Rarement, l’imminence exprimée par ce circonstant se trouve modalisée par la présence de quelques adverbes ou de conjonction de coordination du type : puis, mais qui le précèdent en tête de phrase :

‘« Des horizons de volupté tranquille, au bord d'un lac, dans un chalet, se déroulaient sous les pas de la Suissesse, qui valsait le torse droit et les paupières baissées. Puis, tout à coup, la Bacchante, pen­chant en arrière sa tête brune, le faisait rêver à des caresses dévoratrices, dans des bois de lauriers‑roses, par un temps d'orage, au bruit confus des tambourins ». (ES, p. 194.)’ ‘« Elle courut après un fiacre ; Deslauriers la rattrapa. Il marchait près d’elle, en lui parlant avec des gestes expressifs. Enfin elle accepta son bras, et ils continuèrent le long des quais. Puis, à la hauteur du Châtelet, pendant vingt minutes au moins, ils se promenèrent sur le trottoir, comme deux marins faisant leur quart. Mais, tout à coup, ils traversèrent le pont au Change, le marché aux fleurs, le quai Napoléon ». (ES, p. 140.)’

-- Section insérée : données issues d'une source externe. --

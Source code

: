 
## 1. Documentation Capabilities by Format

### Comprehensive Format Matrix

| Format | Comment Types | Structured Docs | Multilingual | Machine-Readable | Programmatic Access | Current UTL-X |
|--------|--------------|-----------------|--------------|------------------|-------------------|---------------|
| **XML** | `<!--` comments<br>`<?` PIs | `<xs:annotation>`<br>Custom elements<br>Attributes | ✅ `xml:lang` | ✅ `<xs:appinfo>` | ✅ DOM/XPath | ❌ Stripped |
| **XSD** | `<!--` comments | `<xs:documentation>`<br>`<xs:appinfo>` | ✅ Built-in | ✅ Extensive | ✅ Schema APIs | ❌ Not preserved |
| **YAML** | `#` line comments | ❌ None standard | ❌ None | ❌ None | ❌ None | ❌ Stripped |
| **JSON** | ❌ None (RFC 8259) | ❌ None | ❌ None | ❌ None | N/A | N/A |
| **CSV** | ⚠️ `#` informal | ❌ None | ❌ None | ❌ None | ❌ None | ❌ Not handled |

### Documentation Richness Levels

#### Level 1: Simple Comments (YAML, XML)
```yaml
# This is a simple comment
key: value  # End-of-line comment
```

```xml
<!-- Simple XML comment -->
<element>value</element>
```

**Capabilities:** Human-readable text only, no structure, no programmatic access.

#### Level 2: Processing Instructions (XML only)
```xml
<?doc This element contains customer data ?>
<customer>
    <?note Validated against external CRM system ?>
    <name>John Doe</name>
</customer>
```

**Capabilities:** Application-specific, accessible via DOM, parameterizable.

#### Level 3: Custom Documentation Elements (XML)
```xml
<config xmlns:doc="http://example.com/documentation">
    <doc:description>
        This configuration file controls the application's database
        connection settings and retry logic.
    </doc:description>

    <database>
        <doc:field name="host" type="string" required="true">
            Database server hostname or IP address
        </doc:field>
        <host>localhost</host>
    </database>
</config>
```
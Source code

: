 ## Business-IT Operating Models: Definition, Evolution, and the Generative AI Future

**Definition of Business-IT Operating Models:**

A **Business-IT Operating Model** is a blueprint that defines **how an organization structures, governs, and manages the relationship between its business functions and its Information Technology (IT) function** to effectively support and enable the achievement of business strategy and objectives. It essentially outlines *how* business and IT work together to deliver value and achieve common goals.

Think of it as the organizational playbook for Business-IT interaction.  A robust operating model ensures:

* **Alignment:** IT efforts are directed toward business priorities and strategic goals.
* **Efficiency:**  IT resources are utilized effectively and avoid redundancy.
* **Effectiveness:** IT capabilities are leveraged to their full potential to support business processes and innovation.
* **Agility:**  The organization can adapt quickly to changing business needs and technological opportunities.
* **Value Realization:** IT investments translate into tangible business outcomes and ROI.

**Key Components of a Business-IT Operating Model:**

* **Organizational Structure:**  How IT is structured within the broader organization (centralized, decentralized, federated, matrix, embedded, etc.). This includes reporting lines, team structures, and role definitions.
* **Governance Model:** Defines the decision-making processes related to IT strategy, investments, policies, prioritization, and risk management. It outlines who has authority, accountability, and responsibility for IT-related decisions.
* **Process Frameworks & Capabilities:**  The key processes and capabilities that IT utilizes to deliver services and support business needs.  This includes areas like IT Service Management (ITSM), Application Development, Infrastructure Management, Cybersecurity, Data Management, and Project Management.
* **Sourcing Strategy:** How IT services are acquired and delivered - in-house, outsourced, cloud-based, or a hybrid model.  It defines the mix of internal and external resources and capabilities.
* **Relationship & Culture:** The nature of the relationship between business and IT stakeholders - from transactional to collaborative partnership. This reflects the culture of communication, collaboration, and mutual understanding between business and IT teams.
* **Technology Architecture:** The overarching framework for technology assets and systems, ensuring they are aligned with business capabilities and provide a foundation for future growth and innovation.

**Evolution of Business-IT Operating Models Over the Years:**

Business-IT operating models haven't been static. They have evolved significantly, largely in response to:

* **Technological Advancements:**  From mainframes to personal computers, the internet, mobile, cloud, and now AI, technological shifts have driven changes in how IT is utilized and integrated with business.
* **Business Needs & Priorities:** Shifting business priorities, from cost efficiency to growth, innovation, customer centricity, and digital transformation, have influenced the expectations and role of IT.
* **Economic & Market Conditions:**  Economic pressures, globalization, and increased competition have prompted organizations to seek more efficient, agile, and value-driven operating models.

Il arrive parfois que cette imminence de l’action soit rehaussée encore plus par la présence de la conjonction de subordination quand avant le circonstant tout à coup :

‘« On en voulait aux députés comme au Pouvoir. La foule augmentait de plus en plus, quand tout à coup vibra dans les airs le refrain de La Marseillaise ». (ES, pp. 376-377.)’ ‘« Frédéric les suivit. On avait arraché les grilles de l'Assomption. Plus loin, il remarqua trois pavés au milieu de la voie, le commencement d'une barricade, sans doute, puis des tessons de bouteilles, et des paquets de fil de fer pour embarrasser la cavalerie ; quand tout à coup s'élança d'une ruelle un grand jeune homme pâle, dont les cheveux noirs flottaient sur les épaules, prises dans une espèce de maillot à pois de couleur » (ES, p. 387.)’ ‘« Par sa protection cependant, Frédéric obtint un mauvais cabriolet qui, pour la somme de soixante francs, sans compter le pourboire, consentit à le mener jusqu'à la bar­rière d'Italie. Mais, à cent pas de la barrière, son conduc­teur le fit descendre et s'en retourna. Frédéric marchait sur la route, quand tout à coup une sentinelle croisa la baïon­nette ». (ES, p. 444.)’ ‘« Le désespoir de Louise fut immense, l'indignation de Mme Moreau non moins forte. Elle voyait son fils tour­billonnant vers le fond d'un gouffre vague, était blessée dans sa religion des convenances et en éprouvait comme un déshonneur personnel, quand tout à coup sa physio­nomie changea ». (ES, p. 520.)’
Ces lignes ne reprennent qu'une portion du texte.